The output is the lines below from the one with "# Terraform Azure DevOps Pipeline" through the one with "### 3. Deploy Stage", both included, printed exactly and with no other line.

○ ○ ○

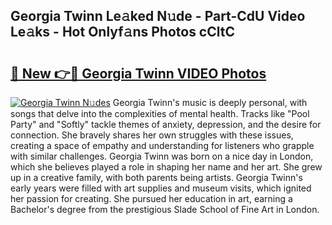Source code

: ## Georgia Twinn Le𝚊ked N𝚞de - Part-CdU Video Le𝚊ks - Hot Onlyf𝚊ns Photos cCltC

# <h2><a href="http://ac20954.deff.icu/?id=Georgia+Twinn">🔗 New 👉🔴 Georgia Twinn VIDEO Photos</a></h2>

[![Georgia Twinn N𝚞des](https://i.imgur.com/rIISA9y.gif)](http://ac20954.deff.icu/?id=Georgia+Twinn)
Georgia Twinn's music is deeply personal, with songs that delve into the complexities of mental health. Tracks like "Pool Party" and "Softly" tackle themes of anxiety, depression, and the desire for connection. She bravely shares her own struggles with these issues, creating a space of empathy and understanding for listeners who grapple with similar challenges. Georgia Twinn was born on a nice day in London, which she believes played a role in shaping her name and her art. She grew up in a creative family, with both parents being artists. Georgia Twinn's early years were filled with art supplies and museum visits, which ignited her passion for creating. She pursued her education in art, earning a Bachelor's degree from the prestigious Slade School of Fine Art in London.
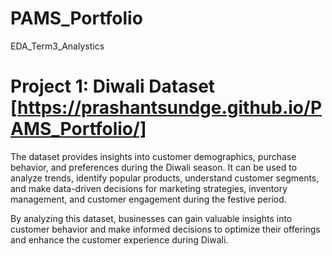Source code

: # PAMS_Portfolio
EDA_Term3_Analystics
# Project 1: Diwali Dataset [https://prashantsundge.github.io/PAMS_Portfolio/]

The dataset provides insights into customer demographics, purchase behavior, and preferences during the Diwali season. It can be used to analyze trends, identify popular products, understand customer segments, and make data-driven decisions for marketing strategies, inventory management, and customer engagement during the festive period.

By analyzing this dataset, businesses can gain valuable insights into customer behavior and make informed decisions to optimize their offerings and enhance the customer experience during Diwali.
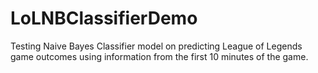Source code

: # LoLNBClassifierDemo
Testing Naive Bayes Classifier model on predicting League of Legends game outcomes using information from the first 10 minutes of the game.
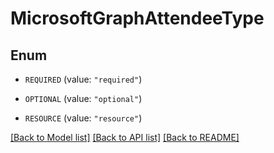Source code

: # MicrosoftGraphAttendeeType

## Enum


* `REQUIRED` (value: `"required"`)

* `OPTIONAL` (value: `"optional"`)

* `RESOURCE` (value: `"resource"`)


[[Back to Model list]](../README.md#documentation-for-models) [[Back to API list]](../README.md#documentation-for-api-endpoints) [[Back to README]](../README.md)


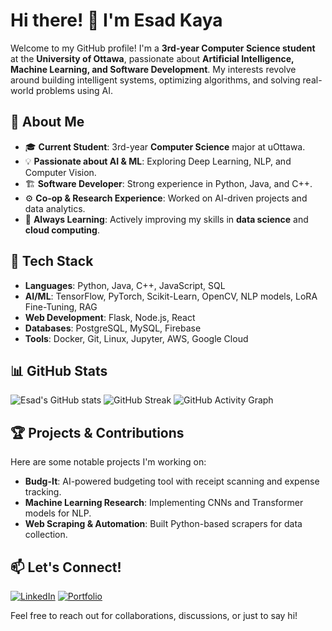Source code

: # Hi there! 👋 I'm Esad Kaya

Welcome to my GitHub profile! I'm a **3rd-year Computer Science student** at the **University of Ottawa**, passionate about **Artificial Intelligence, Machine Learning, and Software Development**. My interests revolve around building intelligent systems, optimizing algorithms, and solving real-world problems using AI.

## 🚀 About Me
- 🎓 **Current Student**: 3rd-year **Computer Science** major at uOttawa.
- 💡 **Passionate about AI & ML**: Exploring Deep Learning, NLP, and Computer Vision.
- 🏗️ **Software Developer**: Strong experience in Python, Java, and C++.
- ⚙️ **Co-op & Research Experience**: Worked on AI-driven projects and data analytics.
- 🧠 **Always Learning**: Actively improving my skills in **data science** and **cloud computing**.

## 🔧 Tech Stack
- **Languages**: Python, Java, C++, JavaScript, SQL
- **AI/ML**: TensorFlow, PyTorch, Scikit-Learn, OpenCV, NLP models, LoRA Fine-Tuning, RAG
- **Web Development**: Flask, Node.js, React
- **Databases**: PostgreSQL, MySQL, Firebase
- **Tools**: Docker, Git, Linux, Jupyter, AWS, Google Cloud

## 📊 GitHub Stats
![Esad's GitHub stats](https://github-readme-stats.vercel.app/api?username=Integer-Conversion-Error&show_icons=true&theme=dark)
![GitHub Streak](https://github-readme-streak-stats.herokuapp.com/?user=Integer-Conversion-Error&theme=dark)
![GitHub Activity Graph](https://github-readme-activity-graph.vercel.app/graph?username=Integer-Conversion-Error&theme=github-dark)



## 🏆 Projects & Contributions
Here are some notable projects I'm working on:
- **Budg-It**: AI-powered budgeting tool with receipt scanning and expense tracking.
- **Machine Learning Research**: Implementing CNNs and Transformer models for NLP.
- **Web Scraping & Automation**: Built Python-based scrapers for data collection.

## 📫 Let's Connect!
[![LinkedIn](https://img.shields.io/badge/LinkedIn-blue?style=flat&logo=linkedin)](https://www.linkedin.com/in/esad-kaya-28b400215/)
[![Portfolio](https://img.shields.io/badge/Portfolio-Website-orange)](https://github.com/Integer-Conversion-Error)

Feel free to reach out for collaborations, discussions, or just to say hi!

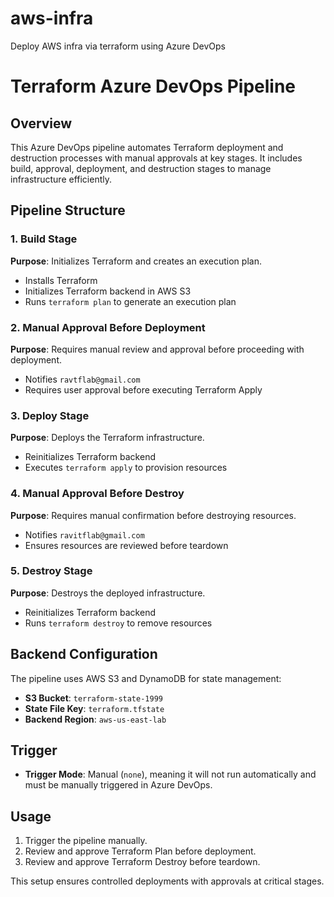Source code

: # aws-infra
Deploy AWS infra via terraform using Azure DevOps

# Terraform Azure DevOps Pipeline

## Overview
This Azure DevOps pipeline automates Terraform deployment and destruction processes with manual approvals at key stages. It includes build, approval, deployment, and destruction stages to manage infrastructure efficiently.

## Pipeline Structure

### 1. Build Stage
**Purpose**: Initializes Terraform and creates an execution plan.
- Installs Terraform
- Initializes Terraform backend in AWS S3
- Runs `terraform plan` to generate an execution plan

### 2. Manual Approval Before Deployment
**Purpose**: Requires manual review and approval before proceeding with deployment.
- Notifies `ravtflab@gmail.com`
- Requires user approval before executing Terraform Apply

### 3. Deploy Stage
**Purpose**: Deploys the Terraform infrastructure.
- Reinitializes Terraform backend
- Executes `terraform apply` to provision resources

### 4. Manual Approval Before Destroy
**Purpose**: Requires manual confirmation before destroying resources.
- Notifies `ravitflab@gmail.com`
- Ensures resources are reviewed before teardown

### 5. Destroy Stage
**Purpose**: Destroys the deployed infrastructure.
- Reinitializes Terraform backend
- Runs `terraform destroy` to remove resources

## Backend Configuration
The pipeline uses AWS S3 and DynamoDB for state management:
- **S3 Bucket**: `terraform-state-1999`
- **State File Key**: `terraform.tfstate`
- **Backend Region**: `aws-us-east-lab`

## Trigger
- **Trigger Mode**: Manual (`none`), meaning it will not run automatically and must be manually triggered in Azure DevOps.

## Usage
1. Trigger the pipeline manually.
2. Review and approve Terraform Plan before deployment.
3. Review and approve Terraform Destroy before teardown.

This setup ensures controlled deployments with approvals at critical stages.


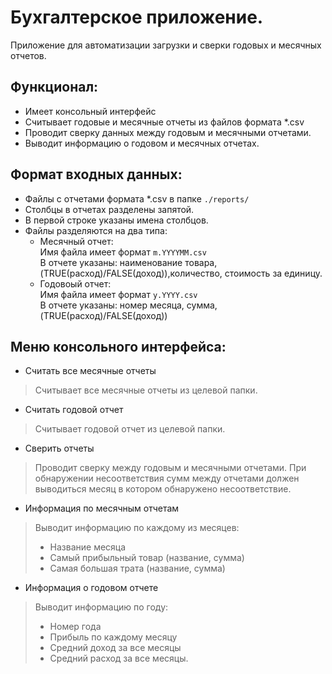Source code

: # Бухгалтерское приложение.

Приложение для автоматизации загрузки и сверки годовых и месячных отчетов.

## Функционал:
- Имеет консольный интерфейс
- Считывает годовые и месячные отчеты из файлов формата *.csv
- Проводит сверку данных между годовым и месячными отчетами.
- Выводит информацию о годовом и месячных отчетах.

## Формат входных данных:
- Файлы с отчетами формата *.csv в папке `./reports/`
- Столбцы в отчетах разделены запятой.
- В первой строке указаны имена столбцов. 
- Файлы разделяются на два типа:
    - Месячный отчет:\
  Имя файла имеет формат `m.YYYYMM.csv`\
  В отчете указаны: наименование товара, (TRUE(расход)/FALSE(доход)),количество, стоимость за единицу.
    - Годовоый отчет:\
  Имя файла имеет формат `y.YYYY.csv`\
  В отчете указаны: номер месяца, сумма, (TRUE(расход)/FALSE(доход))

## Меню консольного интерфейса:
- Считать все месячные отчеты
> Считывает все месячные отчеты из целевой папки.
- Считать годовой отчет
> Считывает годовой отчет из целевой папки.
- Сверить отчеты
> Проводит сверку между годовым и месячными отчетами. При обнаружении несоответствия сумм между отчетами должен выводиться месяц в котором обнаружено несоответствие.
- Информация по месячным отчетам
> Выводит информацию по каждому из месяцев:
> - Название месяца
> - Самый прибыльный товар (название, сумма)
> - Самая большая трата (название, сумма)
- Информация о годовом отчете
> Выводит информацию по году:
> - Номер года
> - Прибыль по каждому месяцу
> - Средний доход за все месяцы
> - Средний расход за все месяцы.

○ ○ ○

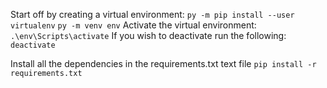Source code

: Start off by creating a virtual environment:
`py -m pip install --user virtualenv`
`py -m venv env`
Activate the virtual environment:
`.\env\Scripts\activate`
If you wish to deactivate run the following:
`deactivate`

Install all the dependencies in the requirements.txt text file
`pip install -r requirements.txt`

○ ○ ○

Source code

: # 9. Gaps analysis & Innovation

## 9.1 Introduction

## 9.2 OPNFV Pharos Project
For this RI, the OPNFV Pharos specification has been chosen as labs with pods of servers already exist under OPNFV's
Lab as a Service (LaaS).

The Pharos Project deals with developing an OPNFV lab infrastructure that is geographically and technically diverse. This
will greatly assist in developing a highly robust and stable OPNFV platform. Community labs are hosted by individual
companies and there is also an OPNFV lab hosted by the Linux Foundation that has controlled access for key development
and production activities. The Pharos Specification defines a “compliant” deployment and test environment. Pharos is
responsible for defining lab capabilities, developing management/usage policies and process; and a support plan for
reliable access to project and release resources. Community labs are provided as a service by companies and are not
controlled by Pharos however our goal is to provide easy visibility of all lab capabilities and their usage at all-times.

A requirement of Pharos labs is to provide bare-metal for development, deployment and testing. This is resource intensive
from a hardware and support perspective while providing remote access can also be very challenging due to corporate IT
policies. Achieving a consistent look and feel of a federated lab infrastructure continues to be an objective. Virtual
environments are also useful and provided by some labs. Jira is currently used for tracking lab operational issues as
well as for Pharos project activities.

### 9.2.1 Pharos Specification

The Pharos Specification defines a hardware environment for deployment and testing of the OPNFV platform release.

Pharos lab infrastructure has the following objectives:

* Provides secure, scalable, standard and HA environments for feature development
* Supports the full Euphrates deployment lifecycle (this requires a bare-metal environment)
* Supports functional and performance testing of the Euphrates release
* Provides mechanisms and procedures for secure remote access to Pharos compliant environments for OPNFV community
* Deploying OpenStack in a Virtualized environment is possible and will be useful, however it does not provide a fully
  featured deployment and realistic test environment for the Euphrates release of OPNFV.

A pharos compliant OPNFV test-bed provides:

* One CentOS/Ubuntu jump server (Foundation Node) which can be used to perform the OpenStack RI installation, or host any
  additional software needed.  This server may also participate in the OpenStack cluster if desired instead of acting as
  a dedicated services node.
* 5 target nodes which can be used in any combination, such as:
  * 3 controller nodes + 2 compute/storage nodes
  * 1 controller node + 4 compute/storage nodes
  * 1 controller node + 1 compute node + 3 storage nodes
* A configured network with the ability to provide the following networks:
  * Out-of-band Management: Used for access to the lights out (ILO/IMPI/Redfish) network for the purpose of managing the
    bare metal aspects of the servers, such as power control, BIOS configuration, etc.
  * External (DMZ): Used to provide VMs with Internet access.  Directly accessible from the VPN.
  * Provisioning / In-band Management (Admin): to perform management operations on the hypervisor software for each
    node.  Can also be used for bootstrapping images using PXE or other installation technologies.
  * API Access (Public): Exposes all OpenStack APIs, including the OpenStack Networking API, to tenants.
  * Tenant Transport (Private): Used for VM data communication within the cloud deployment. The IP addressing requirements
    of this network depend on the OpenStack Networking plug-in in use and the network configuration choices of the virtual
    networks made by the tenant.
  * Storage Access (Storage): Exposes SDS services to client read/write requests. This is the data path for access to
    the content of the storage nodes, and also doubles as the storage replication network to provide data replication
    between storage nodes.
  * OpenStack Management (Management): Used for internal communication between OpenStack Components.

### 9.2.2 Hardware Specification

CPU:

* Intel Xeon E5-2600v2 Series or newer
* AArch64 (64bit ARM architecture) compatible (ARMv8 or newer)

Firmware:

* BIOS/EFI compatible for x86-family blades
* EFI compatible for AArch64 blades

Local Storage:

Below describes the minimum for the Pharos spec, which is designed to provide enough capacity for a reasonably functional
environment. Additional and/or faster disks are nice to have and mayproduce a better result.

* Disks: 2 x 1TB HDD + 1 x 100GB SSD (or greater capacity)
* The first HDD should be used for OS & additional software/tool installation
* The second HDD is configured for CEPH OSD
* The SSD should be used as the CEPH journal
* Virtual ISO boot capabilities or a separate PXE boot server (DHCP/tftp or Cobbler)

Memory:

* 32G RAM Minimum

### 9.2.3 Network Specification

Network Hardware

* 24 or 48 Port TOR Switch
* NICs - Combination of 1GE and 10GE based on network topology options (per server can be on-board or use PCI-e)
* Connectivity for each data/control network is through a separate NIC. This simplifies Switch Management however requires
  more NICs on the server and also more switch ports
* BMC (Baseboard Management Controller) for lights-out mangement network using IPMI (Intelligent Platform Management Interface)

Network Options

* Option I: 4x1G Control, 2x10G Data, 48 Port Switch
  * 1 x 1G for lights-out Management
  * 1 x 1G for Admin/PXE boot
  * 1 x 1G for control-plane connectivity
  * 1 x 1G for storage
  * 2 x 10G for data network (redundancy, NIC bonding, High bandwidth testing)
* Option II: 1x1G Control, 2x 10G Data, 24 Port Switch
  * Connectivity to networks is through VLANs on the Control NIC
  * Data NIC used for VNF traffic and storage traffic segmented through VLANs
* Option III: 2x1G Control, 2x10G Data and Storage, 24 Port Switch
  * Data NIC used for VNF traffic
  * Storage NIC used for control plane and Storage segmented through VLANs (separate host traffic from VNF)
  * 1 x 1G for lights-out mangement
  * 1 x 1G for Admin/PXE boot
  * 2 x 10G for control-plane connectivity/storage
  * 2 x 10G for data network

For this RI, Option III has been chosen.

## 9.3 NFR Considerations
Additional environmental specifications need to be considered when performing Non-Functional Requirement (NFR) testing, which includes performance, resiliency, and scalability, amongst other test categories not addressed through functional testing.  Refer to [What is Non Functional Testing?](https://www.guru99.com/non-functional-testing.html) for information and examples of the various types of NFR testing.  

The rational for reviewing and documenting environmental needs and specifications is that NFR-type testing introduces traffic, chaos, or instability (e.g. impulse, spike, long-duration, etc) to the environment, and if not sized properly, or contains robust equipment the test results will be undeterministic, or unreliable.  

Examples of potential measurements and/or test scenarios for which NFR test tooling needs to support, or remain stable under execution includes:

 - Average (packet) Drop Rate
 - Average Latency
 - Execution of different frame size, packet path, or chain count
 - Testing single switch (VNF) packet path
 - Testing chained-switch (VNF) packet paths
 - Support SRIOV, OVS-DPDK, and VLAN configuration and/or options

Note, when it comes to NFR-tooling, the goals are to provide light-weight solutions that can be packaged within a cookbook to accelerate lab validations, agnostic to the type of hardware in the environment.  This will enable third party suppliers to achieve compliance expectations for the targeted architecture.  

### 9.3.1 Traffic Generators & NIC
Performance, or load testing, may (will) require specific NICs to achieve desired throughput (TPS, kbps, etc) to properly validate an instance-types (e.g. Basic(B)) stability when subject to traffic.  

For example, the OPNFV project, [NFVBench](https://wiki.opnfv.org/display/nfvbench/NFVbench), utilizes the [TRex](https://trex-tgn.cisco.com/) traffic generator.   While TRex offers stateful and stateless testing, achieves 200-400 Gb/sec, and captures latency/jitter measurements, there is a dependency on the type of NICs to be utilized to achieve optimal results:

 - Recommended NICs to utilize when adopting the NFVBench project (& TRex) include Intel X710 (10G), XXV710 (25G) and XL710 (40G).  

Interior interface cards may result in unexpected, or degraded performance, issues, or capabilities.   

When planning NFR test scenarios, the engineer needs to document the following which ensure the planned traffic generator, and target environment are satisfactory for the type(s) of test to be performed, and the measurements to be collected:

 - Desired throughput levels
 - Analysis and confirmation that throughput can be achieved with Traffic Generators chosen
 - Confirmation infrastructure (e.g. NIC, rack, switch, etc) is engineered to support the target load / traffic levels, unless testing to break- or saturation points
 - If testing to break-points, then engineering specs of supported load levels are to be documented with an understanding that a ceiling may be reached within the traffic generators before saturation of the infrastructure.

○ ○ ○

Exercise solution:
# Terraform Azure DevOps Pipeline

## Overview
This Azure DevOps pipeline automates Terraform deployment and destruction processes with manual approvals at key stages. It includes build, approval, deployment, and destruction stages to manage infrastructure efficiently.

## Pipeline Structure

### 1. Build Stage
**Purpose**: Initializes Terraform and creates an execution plan.
- Installs Terraform
- Initializes Terraform backend in AWS S3
- Runs `terraform plan` to generate an execution plan

### 2. Manual Approval Before Deployment
**Purpose**: Requires manual review and approval before proceeding with deployment.
- Notifies `ravtflab@gmail.com`
- Requires user approval before executing Terraform Apply

### 3. Deploy Stage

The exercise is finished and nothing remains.